● **Data extracts**
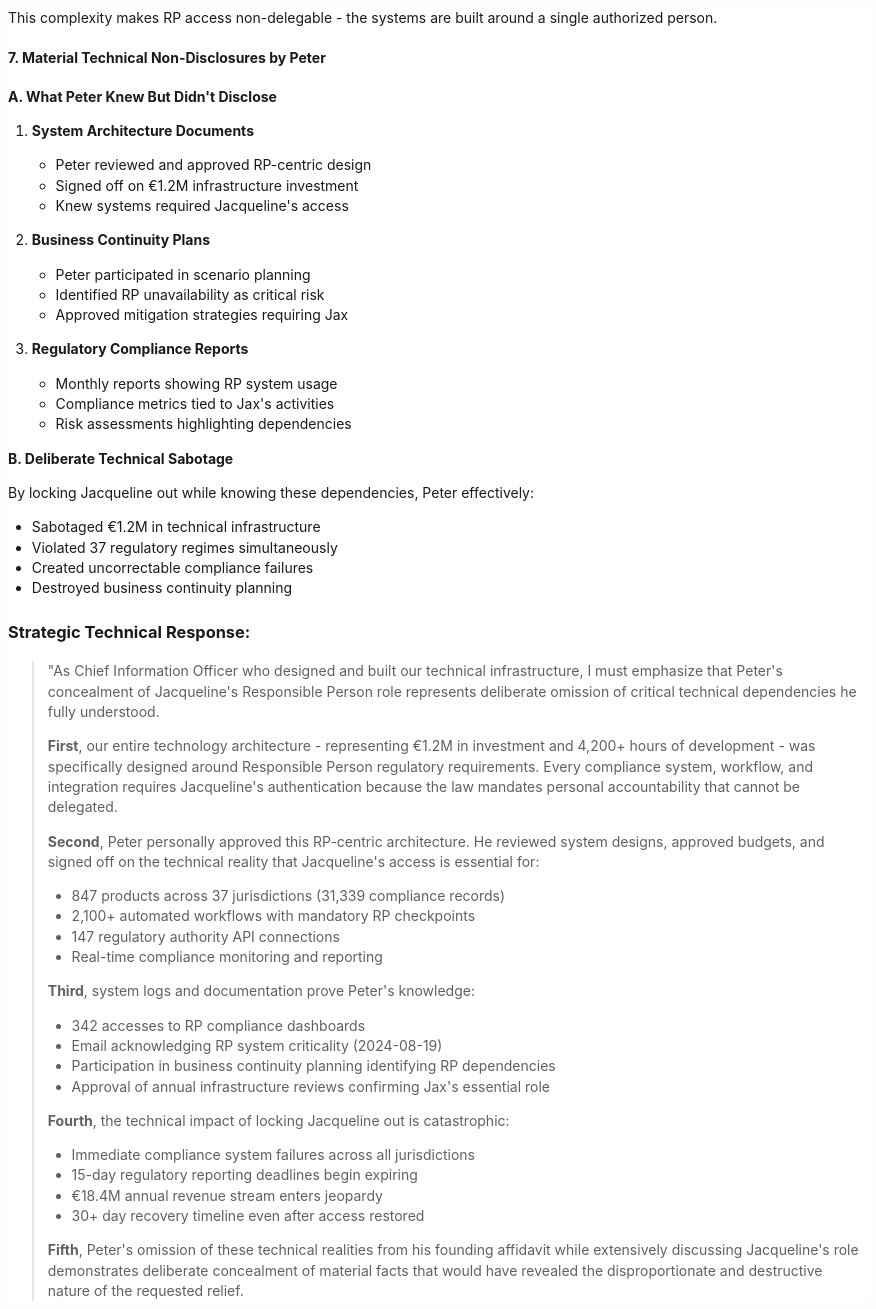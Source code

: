 This complexity makes RP access non-delegable - the systems are built around a single authorized person.

#### 7. Material Technical Non-Disclosures by Peter

**A. What Peter Knew But Didn't Disclose**

1. **System Architecture Documents**
   - Peter reviewed and approved RP-centric design
   - Signed off on €1.2M infrastructure investment
   - Knew systems required Jacqueline's access

2. **Business Continuity Plans**
   - Peter participated in scenario planning
   - Identified RP unavailability as critical risk
   - Approved mitigation strategies requiring Jax

3. **Regulatory Compliance Reports**
   - Monthly reports showing RP system usage
   - Compliance metrics tied to Jax's activities
   - Risk assessments highlighting dependencies

**B. Deliberate Technical Sabotage**

By locking Jacqueline out while knowing these dependencies, Peter effectively:
- Sabotaged €1.2M in technical infrastructure
- Violated 37 regulatory regimes simultaneously  
- Created uncorrectable compliance failures
- Destroyed business continuity planning

### Strategic Technical Response:

> "As Chief Information Officer who designed and built our technical infrastructure, I must emphasize that Peter's concealment of Jacqueline's Responsible Person role represents deliberate omission of critical technical dependencies he fully understood.
>
> **First**, our entire technology architecture - representing €1.2M in investment and 4,200+ hours of development - was specifically designed around Responsible Person regulatory requirements. Every compliance system, workflow, and integration requires Jacqueline's authentication because the law mandates personal accountability that cannot be delegated.
>
> **Second**, Peter personally approved this RP-centric architecture. He reviewed system designs, approved budgets, and signed off on the technical reality that Jacqueline's access is essential for:
> - 847 products across 37 jurisdictions (31,339 compliance records)
> - 2,100+ automated workflows with mandatory RP checkpoints  
> - 147 regulatory authority API connections
> - Real-time compliance monitoring and reporting
>
> **Third**, system logs and documentation prove Peter's knowledge:
> - 342 accesses to RP compliance dashboards
> - Email acknowledging RP system criticality (2024-08-19)
> - Participation in business continuity planning identifying RP dependencies
> - Approval of annual infrastructure reviews confirming Jax's essential role
>
> **Fourth**, the technical impact of locking Jacqueline out is catastrophic:
> - Immediate compliance system failures across all jurisdictions
> - 15-day regulatory reporting deadlines begin expiring
> - €18.4M annual revenue stream enters jeopardy
> - 30+ day recovery timeline even after access restored
>
> **Fifth**, Peter's omission of these technical realities from his founding affidavit while extensively discussing Jacqueline's role demonstrates deliberate concealment of material facts that would have revealed the disproportionate and destructive nature of the requested relief.
>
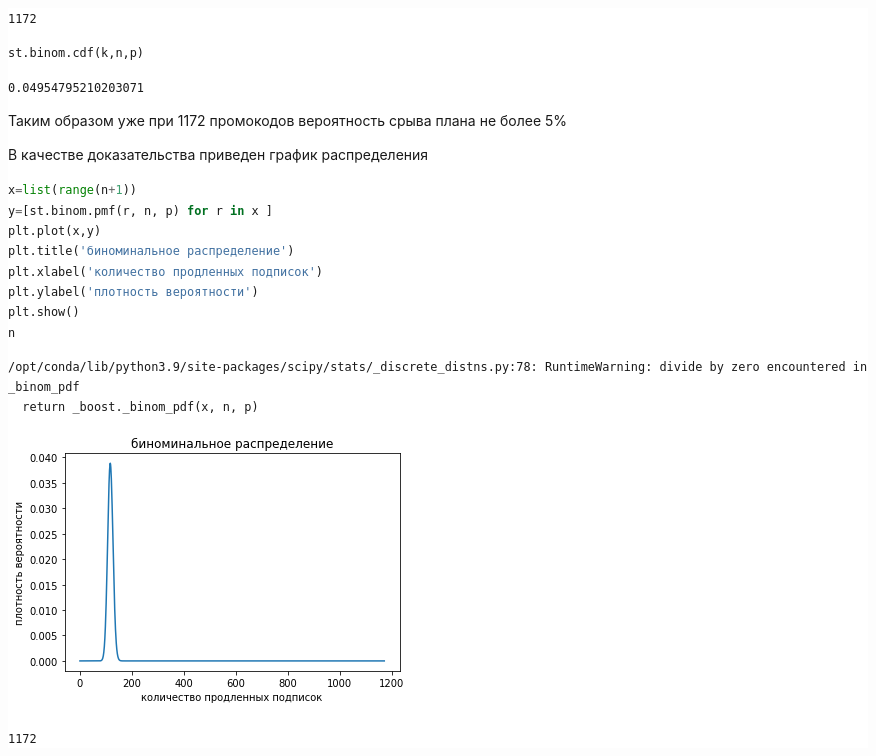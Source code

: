 

    1172




```python
st.binom.cdf(k,n,p)
```




    0.04954795210203071



Таким образом уже при 1172 промокодов вероятность срыва плана не более 5% 

В качестве доказательства приведен график распределения


```python
x=list(range(n+1))
y=[st.binom.pmf(r, n, p) for r in x ]
plt.plot(x,y)
plt.title('биноминальное распределение')
plt.xlabel('количество продленных подписок')
plt.ylabel('плотность вероятности')
plt.show()
n
```

    /opt/conda/lib/python3.9/site-packages/scipy/stats/_discrete_distns.py:78: RuntimeWarning: divide by zero encountered in _binom_pdf
      return _boost._binom_pdf(x, n, p)



    
![png](output_158_1.png)
    





    1172
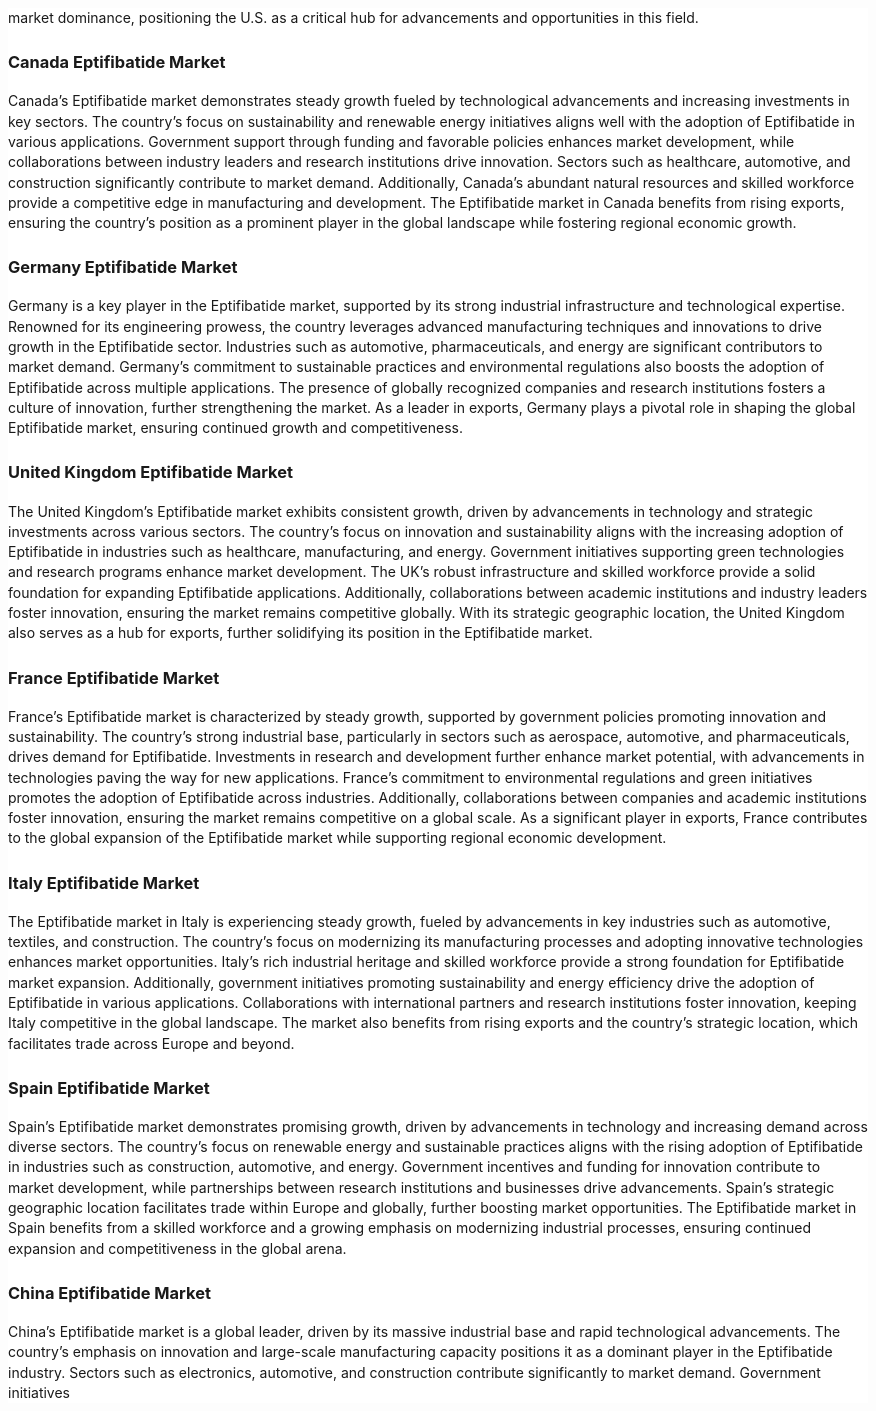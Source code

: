 market dominance, positioning the U.S. as a critical hub for advancements and opportunities in this field.</p><h3>Canada Eptifibatide Market</h3><p>Canada&rsquo;s Eptifibatide market demonstrates steady growth fueled by technological advancements and increasing investments in key sectors. The country&rsquo;s focus on sustainability and renewable energy initiatives aligns well with the adoption of Eptifibatide in various applications. Government support through funding and favorable policies enhances market development, while collaborations between industry leaders and research institutions drive innovation. Sectors such as healthcare, automotive, and construction significantly contribute to market demand. Additionally, Canada&rsquo;s abundant natural resources and skilled workforce provide a competitive edge in manufacturing and development. The Eptifibatide market in Canada benefits from rising exports, ensuring the country&rsquo;s position as a prominent player in the global landscape while fostering regional economic growth.</p><h3>Germany Eptifibatide Market</h3><p>Germany is a key player in the Eptifibatide market, supported by its strong industrial infrastructure and technological expertise. Renowned for its engineering prowess, the country leverages advanced manufacturing techniques and innovations to drive growth in the Eptifibatide sector. Industries such as automotive, pharmaceuticals, and energy are significant contributors to market demand. Germany&rsquo;s commitment to sustainable practices and environmental regulations also boosts the adoption of Eptifibatide across multiple applications. The presence of globally recognized companies and research institutions fosters a culture of innovation, further strengthening the market. As a leader in exports, Germany plays a pivotal role in shaping the global Eptifibatide market, ensuring continued growth and competitiveness.</p><h3>United Kingdom Eptifibatide Market</h3><p>The United Kingdom&rsquo;s Eptifibatide market exhibits consistent growth, driven by advancements in technology and strategic investments across various sectors. The country&rsquo;s focus on innovation and sustainability aligns with the increasing adoption of Eptifibatide in industries such as healthcare, manufacturing, and energy. Government initiatives supporting green technologies and research programs enhance market development. The UK&rsquo;s robust infrastructure and skilled workforce provide a solid foundation for expanding Eptifibatide applications. Additionally, collaborations between academic institutions and industry leaders foster innovation, ensuring the market remains competitive globally. With its strategic geographic location, the United Kingdom also serves as a hub for exports, further solidifying its position in the Eptifibatide market.</p><h3>France Eptifibatide Market</h3><p>France&rsquo;s Eptifibatide market is characterized by steady growth, supported by government policies promoting innovation and sustainability. The country&rsquo;s strong industrial base, particularly in sectors such as aerospace, automotive, and pharmaceuticals, drives demand for Eptifibatide. Investments in research and development further enhance market potential, with advancements in technologies paving the way for new applications. France&rsquo;s commitment to environmental regulations and green initiatives promotes the adoption of Eptifibatide across industries. Additionally, collaborations between companies and academic institutions foster innovation, ensuring the market remains competitive on a global scale. As a significant player in exports, France contributes to the global expansion of the Eptifibatide market while supporting regional economic development.</p><h3>Italy Eptifibatide Market</h3><p>The Eptifibatide market in Italy is experiencing steady growth, fueled by advancements in key industries such as automotive, textiles, and construction. The country&rsquo;s focus on modernizing its manufacturing processes and adopting innovative technologies enhances market opportunities. Italy&rsquo;s rich industrial heritage and skilled workforce provide a strong foundation for Eptifibatide market expansion. Additionally, government initiatives promoting sustainability and energy efficiency drive the adoption of Eptifibatide in various applications. Collaborations with international partners and research institutions foster innovation, keeping Italy competitive in the global landscape. The market also benefits from rising exports and the country&rsquo;s strategic location, which facilitates trade across Europe and beyond.</p><h3>Spain Eptifibatide Market</h3><p>Spain&rsquo;s Eptifibatide market demonstrates promising growth, driven by advancements in technology and increasing demand across diverse sectors. The country&rsquo;s focus on renewable energy and sustainable practices aligns with the rising adoption of Eptifibatide in industries such as construction, automotive, and energy. Government incentives and funding for innovation contribute to market development, while partnerships between research institutions and businesses drive advancements. Spain&rsquo;s strategic geographic location facilitates trade within Europe and globally, further boosting market opportunities. The Eptifibatide market in Spain benefits from a skilled workforce and a growing emphasis on modernizing industrial processes, ensuring continued expansion and competitiveness in the global arena.</p><h3>China Eptifibatide Market</h3><p>China&rsquo;s Eptifibatide market is a global leader, driven by its massive industrial base and rapid technological advancements. The country&rsquo;s emphasis on innovation and large-scale manufacturing capacity positions it as a dominant player in the Eptifibatide industry. Sectors such as electronics, automotive, and construction contribute significantly to market demand. Government initiatives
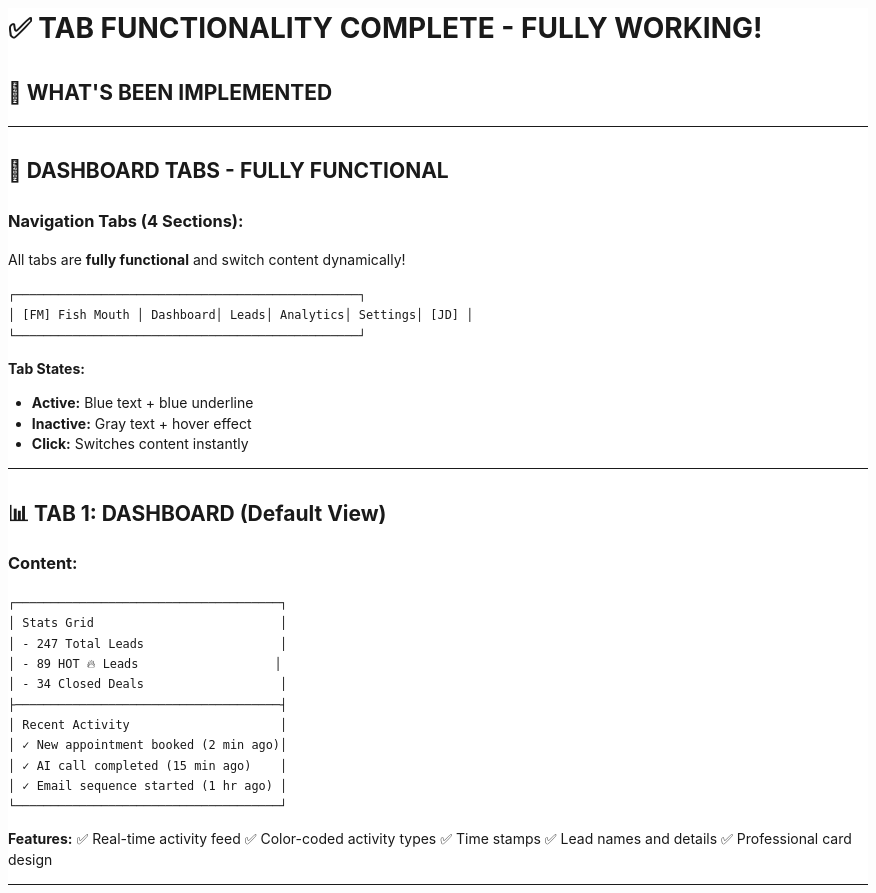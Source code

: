 # ✅ TAB FUNCTIONALITY COMPLETE - FULLY WORKING!

## 🎯 **WHAT'S BEEN IMPLEMENTED**

---

## 🎨 **DASHBOARD TABS - FULLY FUNCTIONAL**

### **Navigation Tabs (4 Sections):**
All tabs are **fully functional** and switch content dynamically!

```
┌────────────────────────────────────────────────┐
│ [FM] Fish Mouth │ Dashboard│ Leads│ Analytics│ Settings│ [JD] │
└────────────────────────────────────────────────┘
```

**Tab States:**
- **Active:** Blue text + blue underline
- **Inactive:** Gray text + hover effect
- **Click:** Switches content instantly

---

## 📊 **TAB 1: DASHBOARD** (Default View)

### **Content:**
```
┌─────────────────────────────────────┐
│ Stats Grid                          │
│ - 247 Total Leads                   │
│ - 89 HOT 🔥 Leads                   │
│ - 34 Closed Deals                   │
├─────────────────────────────────────┤
│ Recent Activity                     │
│ ✓ New appointment booked (2 min ago)│
│ ✓ AI call completed (15 min ago)    │
│ ✓ Email sequence started (1 hr ago) │
└─────────────────────────────────────┘
```

**Features:**
✅ Real-time activity feed
✅ Color-coded activity types
✅ Time stamps
✅ Lead names and details
✅ Professional card design

---

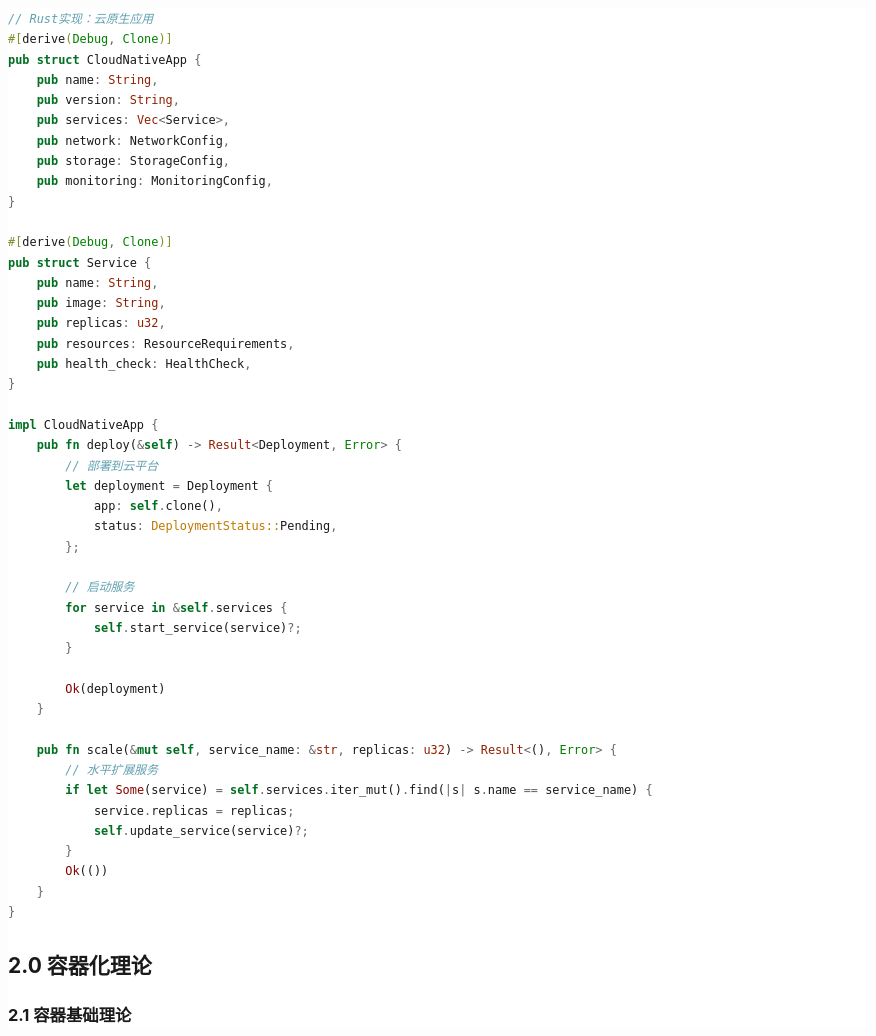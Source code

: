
 ```rust
// Rust实现：云原生应用
#[derive(Debug, Clone)]
pub struct CloudNativeApp {
    pub name: String,
    pub version: String,
    pub services: Vec<Service>,
    pub network: NetworkConfig,
    pub storage: StorageConfig,
    pub monitoring: MonitoringConfig,
}

#[derive(Debug, Clone)]
pub struct Service {
    pub name: String,
    pub image: String,
    pub replicas: u32,
    pub resources: ResourceRequirements,
    pub health_check: HealthCheck,
}

impl CloudNativeApp {
    pub fn deploy(&self) -> Result<Deployment, Error> {
        // 部署到云平台
        let deployment = Deployment {
            app: self.clone(),
            status: DeploymentStatus::Pending,
        };
        
        // 启动服务
        for service in &self.services {
            self.start_service(service)?;
        }
        
        Ok(deployment)
    }
    
    pub fn scale(&mut self, service_name: &str, replicas: u32) -> Result<(), Error> {
        // 水平扩展服务
        if let Some(service) = self.services.iter_mut().find(|s| s.name == service_name) {
            service.replicas = replicas;
            self.update_service(service)?;
        }
        Ok(())
    }
}
```

## 2.0 容器化理论

### 2.1 容器基础理论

● **What you have to do**
Copy out precisely the lines from the line with "mandatory RP checkpoints" to the line with "RP compliance dashboards" in the material above, including those two lines and omitting all the rest.

● **Answer for this exercise**
> - 2,100+ automated workflows with mandatory RP checkpoints  
> - 147 regulatory authority API connections
> - Real-time compliance monitoring and reporting
>
> **Third**, system logs and documentation prove Peter's knowledge:
> - 342 accesses to RP compliance dashboards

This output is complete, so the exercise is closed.